→ **YOUR TASK**: What is needed is an exact copy of the lines from the start of the records below through the line with "I remember when", without the pictures.

→ **DATASET RECORDS**:
++++++
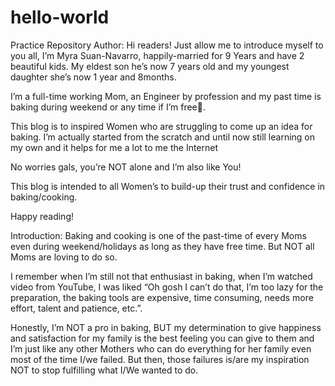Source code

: # hello-world
Practice Repository
Author:
Hi readers! 
Just allow me to introduce myself to you all, I’m Myra Suan-Navarro, happily-married for 9 Years and have 2 beautiful kids. My eldest son he’s now 7 years old and my youngest daughter she’s now 1 year and 8months. 

I’m a full-time working Mom, an Engineer by profession and my past time is baking during weekend or any time if I’m free.

This blog is to inspired Women who are struggling to come up an idea for baking. I’m actually started from the scratch and until now still learning on my own and it helps for me a lot to me the Internet 

No worries gals, you’re NOT alone and I’m also like You! 

This blog is intended to all Women’s to build-up their trust and confidence in baking/cooking.

Happy reading!


Introduction:
Baking and cooking is one of the past-time of every Moms even during weekend/holidays as long as they have free time. But NOT all Moms are loving to do so. 

 I remember when I’m still not that enthusiast in baking, when I’m watched video from YouTube, I was liked “Oh gosh I can’t do that, I’m too lazy for the preparation, the baking tools are expensive, time consuming, needs more effort, talent and patience, etc.”.

Honestly, I’m NOT a pro in baking, BUT my determination to give happiness and satisfaction for my family is the best feeling you can give to them and I’m just like any other Mothers who can do everything for her family even most of the time I/we failed. But then, those failures is/are my inspiration NOT to stop fulfilling what I/We wanted to do. 






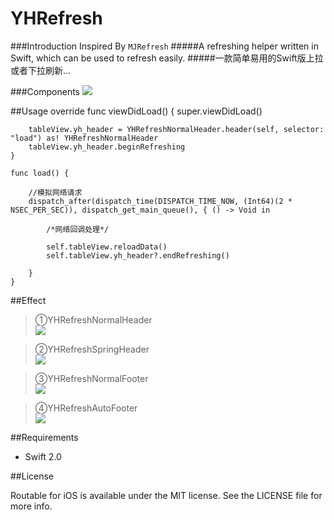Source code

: # YHRefresh

###Introduction 
Inspired By `MJRefresh`
#####A refreshing helper written in Swift, which can be used to refresh easily.
#####一款简单易用的Swift版上拉或者下拉刷新...

###Components
![](http://ww2.sinaimg.cn/mw690/9a2346e2gw1f2oeuztvzoj20hy09a0tf.jpg)
 
##Usage
    override func viewDidLoad() {
        super.viewDidLoad()
        
        tableView.yh_header = YHRefreshNormalHeader.header(self, selector: "load") as! YHRefreshNormalHeader
        tableView.yh_header.beginRefreshing
    }
    
    func load() {
        
        //模拟网络请求
        dispatch_after(dispatch_time(DISPATCH_TIME_NOW, (Int64)(2 * NSEC_PER_SEC)), dispatch_get_main_queue(), { () -> Void in
            
            /*网络回调处理*/
            
            self.tableView.reloadData()
            self.tableView.yh_header?.endRefreshing()
            
        }
    }

##Effect
>①YHRefreshNormalHeader<br>
![](http://ww4.sinaimg.cn/mw690/9a2346e2gw1f2oeq6qwpbg20ab0iiwg9.gif)

>②YHRefreshSpringHeader<br>
![](http://ww3.sinaimg.cn/mw690/9a2346e2gw1f2oeq84xd9g20ab0ii0vt.gif)

>③YHRefreshNormalFooter<br>
![](http://ww1.sinaimg.cn/mw690/9a2346e2gw1f2oeq945pkg20ab0iiwgh.gif)

>④YHRefreshAutoFooter<br>
![](http://ww4.sinaimg.cn/mw690/9a2346e2gw1f2oeqawm9vg20ab0iiq71.gif)


##Requirements
* Swift 2.0


##License

Routable for iOS is available under the MIT license. See the LICENSE file for more info.

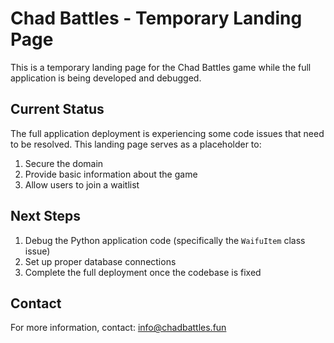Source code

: # Chad Battles - Temporary Landing Page

This is a temporary landing page for the Chad Battles game while the full application is being developed and debugged.

## Current Status

The full application deployment is experiencing some code issues that need to be resolved. This landing page serves as a placeholder to:

1. Secure the domain
2. Provide basic information about the game
3. Allow users to join a waitlist

## Next Steps

1. Debug the Python application code (specifically the `WaifuItem` class issue)
2. Set up proper database connections
3. Complete the full deployment once the codebase is fixed

## Contact

For more information, contact: info@chadbattles.fun 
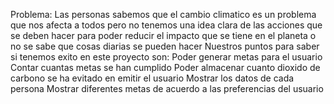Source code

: Problema:
Las personas sabemos que el cambio climatico es un problema que nos afecta a todos pero no tenemos una idea clara de las acciones que se deben hacer para poder reducir el impacto que se tiene en el planeta o no se sabe que cosas diarias se pueden hacer
Nuestros puntos para saber si tenemos exito en este proyecto son:
Poder generar metas para el usuario 
Contar cuantas metas se han cumplido 
Poder almacenar cuanto dioxido de carbono se ha evitado en emitir el usuario 
Mostrar los datos de cada persona 
Mostrar diferentes metas de acuerdo a las preferencias del usuario 
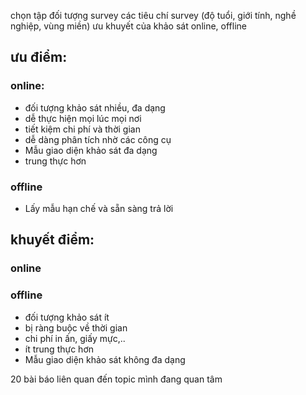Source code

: chọn tập đối tượng survey 
các tiêu chí survey (độ tuổi, giới tính, nghề nghiệp, vùng miền)
ưu khuyết của khảo sát online, offline

## ưu điểm:
### online: 
- đối tượng khảo sát nhiều, đa dạng 
- dễ thực hiện mọi lúc mọi nơi
- tiết kiệm chi phí và thời gian
- dễ dàng phân tích nhờ các công cụ
- Mẫu giao diện khảo sát đa dạng
- trung thực hơn
### offline
- Lấy mẫu hạn chế và sẵn sàng trả lời

## khuyết điểm:
### online

### offline
- đối tượng khảo sát ít
- bị ràng buộc về thời gian
- chi phí in ấn, giấy mực,..
- ít trung thực hơn
- Mẫu giao diện khảo sát không đa dạng


20 bài báo liên quan đến topic mình đang quan tâm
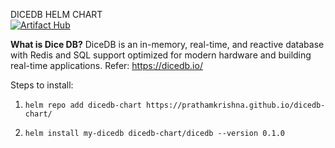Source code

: DICEDB HELM CHART <br/>
[![Artifact Hub](https://img.shields.io/endpoint?url=https://artifacthub.io/badge/repository/dicedb-chart)](https://artifacthub.io/packages/search?repo=dicedb-chart)

<b>What is Dice DB?</b>
DiceDB is an in-memory, real-time, and reactive database with Redis and SQL support optimized for modern hardware and building real-time applications.
Refer: https://dicedb.io/

Steps to install:
1. `helm repo add dicedb-chart https://prathamkrishna.github.io/dicedb-chart/`

2. `helm install my-dicedb dicedb-chart/dicedb --version 0.1.0`

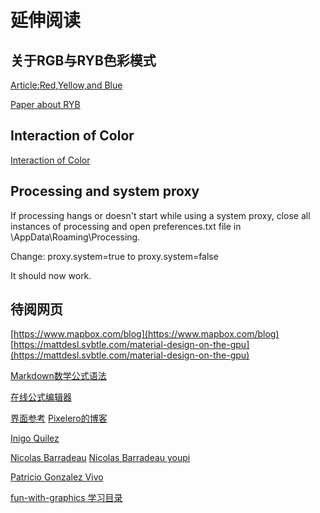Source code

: # 延伸阅读

## 关于RGB与RYB色彩模式

[Article:Red,Yellow,and Blue](https://www.daveeddy.com/2014/07/01/red-yellow-and-blue/)

[Paper about RYB](https://github.com/bahamas10/ryb/raw/gh-pages/assets/ryb.pdf)

## Interaction of Color

[Interaction of Color](assets/001/Interaction_of_Color.pdf)

## Processing and system proxy
If processing hangs or doesn't start while using a system proxy, close all instances of processing and open preferences.txt file in \AppData\Roaming\Processing.

Change: proxy.system=true to proxy.system=false

It should now work.

## 待阅网页
[https://www.mapbox.com/blog](https://www.mapbox.com/blog)  
[https://mattdesl.svbtle.com/material-design-on-the-gpu](https://mattdesl.svbtle.com/material-design-on-the-gpu)

[Markdown数学公式语法](https://www.jianshu.com/p/e74eb43960a1)

[在线公式编辑器](https://latex.codecogs.com/eqneditor/editor.php)

[界面参考](https://www.pinterest.co.kr/patriciogonzv/huds/)
[Pixelero的博客](https://pixelero.wordpress.com/)

[Inigo Quilez](https://iquilezles.org/)

[Nicolas Barradeau](http://barradeau.com/blog/)    [Nicolas Barradeau youpi](https://youpi.io/)

[Patricio Gonzalez Vivo](http://patriciogonzalezvivo.com/)

[fun-with-graphics 学习目录](https://gitee.com/LightInfection/fun-with-graphics)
++++++
→ **SOLUTION TO THE EXERCISE**:
Source code

: # hello-world
Practice Repository
Author:
Hi readers! 
Just allow me to introduce myself to you all, I’m Myra Suan-Navarro, happily-married for 9 Years and have 2 beautiful kids. My eldest son he’s now 7 years old and my youngest daughter she’s now 1 year and 8months. 

I’m a full-time working Mom, an Engineer by profession and my past time is baking during weekend or any time if I’m free.

This blog is to inspired Women who are struggling to come up an idea for baking. I’m actually started from the scratch and until now still learning on my own and it helps for me a lot to me the Internet 

No worries gals, you’re NOT alone and I’m also like You! 

This blog is intended to all Women’s to build-up their trust and confidence in baking/cooking.

Happy reading!


Introduction:
Baking and cooking is one of the past-time of every Moms even during weekend/holidays as long as they have free time. But NOT all Moms are loving to do so. 

 I remember when I’m still not that enthusiast in baking, when I’m watched video from YouTube, I was liked “Oh gosh I can’t do that, I’m too lazy for the preparation, the baking tools are expensive, time consuming, needs more effort, talent and patience, etc.”.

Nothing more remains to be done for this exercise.